## Input material

▽

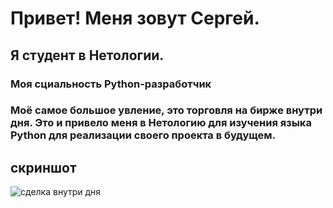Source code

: # Привет! Меня зовут Сергей.
## Я студент в Нетологии.
### Моя сциальность Python-разработчик
### Моё самое большое увление, это торговля на бирже внутри дня. Это и привело меня в Нетологию для изучения языка Python для реализации своего проекта в будущем.

## скриншот
![сделка внутри дня](/images/image_1.png)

△

## What is expected
Return every entry exactly, dropping the pictures.

## Completed task
Source code

: # Привет! Меня зовут Сергей.
## Я студент в Нетологии.
### Моя сциальность Python-разработчик
### Моё самое большое увление, это торговля на бирже внутри дня. Это и привело меня в Нетологию для изучения языка Python для реализации своего проекта в будущем.

## скриншот
![сделка внутри дня](/images/image_1.png)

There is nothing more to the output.